新日本プロレスのIWGP・GLOBALヘビー級王者・辻陽太(31)が、「ハウス・オブ・トーチャー(H.O.T)」を率いるEVILの改心に感激している。5日両国大会でのV3戦を前に、挑戦者は乱入・介入を封印し、クリーンファイトを展開。かねてその実力を高く評価してきた辻は、ついに目を覚ましたEVILを〝救世主〟とまで評し期待を寄せた。
H.O.Tのセコンド乱入・介入が日常茶飯事で、反則の限りを尽くしてきたEVILだが、辻の「エブリシング! なEVILでかかって来い」という要求に呼応。本紙の取材で改心宣言を繰り出すと、3月29日高岡大会では「お前の言葉で目が覚めたよ。正々堂々勝負しようじゃねえか」と試合前に握手まで交わし、言葉通りクリーンファイトを繰り広げた。
常人であれば果たしてうのみにしていいのか、戸惑うほど急転直下の展開にも辻は「素直にうれしいですね。彼の中に流れる生え抜きの血が、目覚めたんじゃないかと思ってます」と素直に感激。「ただEVILと東郷は改心したみたいですけど、他のメンバーはどうなんだろうなと。いまだにプッシュアップバーを使ってたりとかするので、そこをどう束ねるのかは社長(EVIL)の手腕なんじゃないか」と、H.O.T全体への波及を熱望した。
ロス・インゴベルナブレス・デ・ハポン時代のEVILは、ユニット結成当初こそ乱入・介入や凶器使用で暴れまわっていたが、重要な場面で見せる真っ向勝負のファイトスタイルには定評があった。ヤングライオン時代に、その姿をセコンドで見ていた辻は「当時のEVILは闇の中で一点輝く光だったんじゃないかなって。それがキング・オブ・ダークネスだったのかな」と回想。さらに妙な親近感もあるという。「実は自分が(アニマル)浜口道場にいる時、EVILらしき人が2回くらい来て、道場生を激励してたんですよ。もしかしたら、あそこでも先輩なのかもしれない…」と、プロ入り前を思い出し遠い目になった。

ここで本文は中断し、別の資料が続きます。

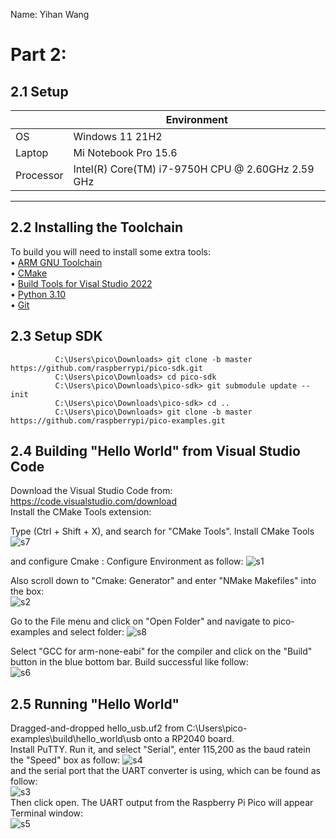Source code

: Name: Yihan Wang



# Part 2:
## 2.1 Setup
|  | Environment|
|---    |---|
| OS    |    Windows 11 21H2|
|Laptop | Mi Notebook Pro 15.6 |
|Processor | Intel(R) Core(TM) i7-9750H CPU @ 2.60GHz   2.59 GHz |

***
## 2.2 Installing the Toolchain
To build you will need to install some extra tools:<br/>
• [ARM GNU Toolchain](https://developer.arm.com/downloads/-/arm-gnu-toolchain-downloads)<br/>
• [CMake](https://cmake.org/download/)<br/>
• [Build Tools for Visal Studio 2022](https://visualstudio.microsoft.com/downloads/#build-tools-for-visual-studio-2022)<br/>
• [Python 3.10](https://www.python.org/downloads/windows/)<br/>
• [Git](https://git-scm.com/download/win)<br/>

## 2.3 Setup SDK
        
              C:\Users\pico\Downloads> git clone -b master https://github.com/raspberrypi/pico-sdk.git
              C:\Users\pico\Downloads> cd pico-sdk
              C:\Users\pico\Downloads\pico-sdk> git submodule update --init
              C:\Users\pico\Downloads\pico-sdk> cd ..
              C:\Users\pico\Downloads> git clone -b master https://github.com/raspberrypi/pico-examples.git

## 2.4 Building "Hello World" from Visual Studio Code
              
Download the Visual Studio Code from: <br/>
https://code.visualstudio.com/download
<br/>
Install the CMake Tools extension:<br/>

Type (Ctrl + Shift + X), and search for "CMake Tools". Install CMake Tools 
![s7](https://user-images.githubusercontent.com/113371324/195966339-d76ef7e2-9641-4eb0-9954-c9ba8655e459.png)

and configure Cmake : Configure Environment as follow:
![s1](https://user-images.githubusercontent.com/113371324/195964834-e23c2a29-9e0c-475b-9e44-85c534594ee9.png)

Also scroll down to "Cmake: Generator" and enter "NMake Makefiles" into the box:<br/>
![s2](https://user-images.githubusercontent.com/113371324/195964868-ddceed44-f49c-486e-bac1-310280c0c62b.png)


Go to the File menu and click on "Open Folder" and navigate to pico-examples and select folder:
![s8](https://user-images.githubusercontent.com/113371324/195966434-63a3fa9b-ff29-4357-8200-013cca1ca451.png)

Select "GCC for arm-none-eabi" for the compiler and click on the "Build" button in the blue bottom bar. 
Build successful like follow: <br/>
![s6](https://user-images.githubusercontent.com/113371324/195965875-2d09dd65-88bc-4d70-afaf-592845df5d13.png)


## 2.5 Running "Hello World"
Dragged-and-dropped hello_usb.uf2 from C:\Users\pico-examples\build\hello_world\usb onto a RP2040 board. <br/>
Install PuTTY. Run it, and select "Serial", enter 115,200 as the baud ratein the "Speed" box as follow:
![s4](https://user-images.githubusercontent.com/113371324/195965252-77794e74-b7e7-499a-9c25-9cb135a26b05.png)
<br/>
and the serial port that the UART converter is using, which can be found as follow:<br/>
![s3](https://user-images.githubusercontent.com/113371324/195965219-f6cb7619-9947-4da6-89ba-cf7beae56727.png)
<br/>
Then click open. The UART output from the Raspberry Pi Pico will appear Terminal window:<br/>
![s5](https://user-images.githubusercontent.com/113371324/195965279-be67b4db-6c18-4354-8073-65ce5e54747e.png)
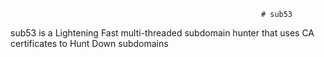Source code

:                                                             # sub53
sub53 is a Lightening Fast multi-threaded subdomain hunter that uses  CA certificates to Hunt Down subdomains
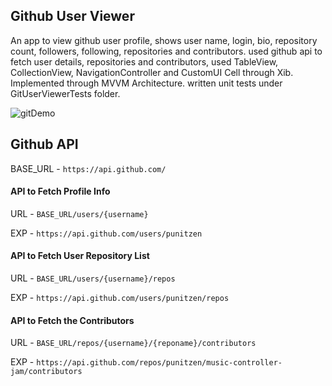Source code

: ## Github User Viewer
An app to view github user profile, shows user name, login, bio, repository count, followers, following, repositories and contributors. used github api to fetch user details, repositories and contributors, used TableView, CollectionView, NavigationController and CustomUI Cell through Xib. Implemented through MVVM Architecture. written unit tests under GitUserViewerTests folder. 

![gitDemo](gitDemo.gif)

## Github API
BASE_URL - `https://api.github.com/`

#### API to Fetch Profile Info
URL - `BASE_URL/users/{username}`

EXP - `https://api.github.com/users/punitzen`

#### API to Fetch User Repository List 
URL - `BASE_URL/users/{username}/repos`

EXP - `https://api.github.com/users/punitzen/repos`


#### API to Fetch the Contributors
URL - `BASE_URL/repos/{username}/{reponame}/contributors`

EXP - `https://api.github.com/repos/punitzen/music-controller-jam/contributors`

それだけにEVILの改心は、まさに辻が待ち望み続けていたものだった。「僕は彼のことを、新日本が世界に誇る一人のレスラーだと思ってるので。EVILとなら2年連続ベストバウトも狙えると思うし、この新日本を救うこともできると思う」と、昨年の後藤洋央紀戦に続いての東京スポーツ新聞社制定プロレス大賞ベストバウト受賞にまで意欲を見せた。
「新日本のトップであるべきIWGP世界ヘビー級がベテランの思い出づくりに使われているのが現状。だったらもう一つのIWGPであるGLOBALを、俺が持っている限りはIWGP世界より魅力的で意味のあるベルトにしたい」。熱い思いを胸に秘め、生まれ変わったEVILを迎え撃つ。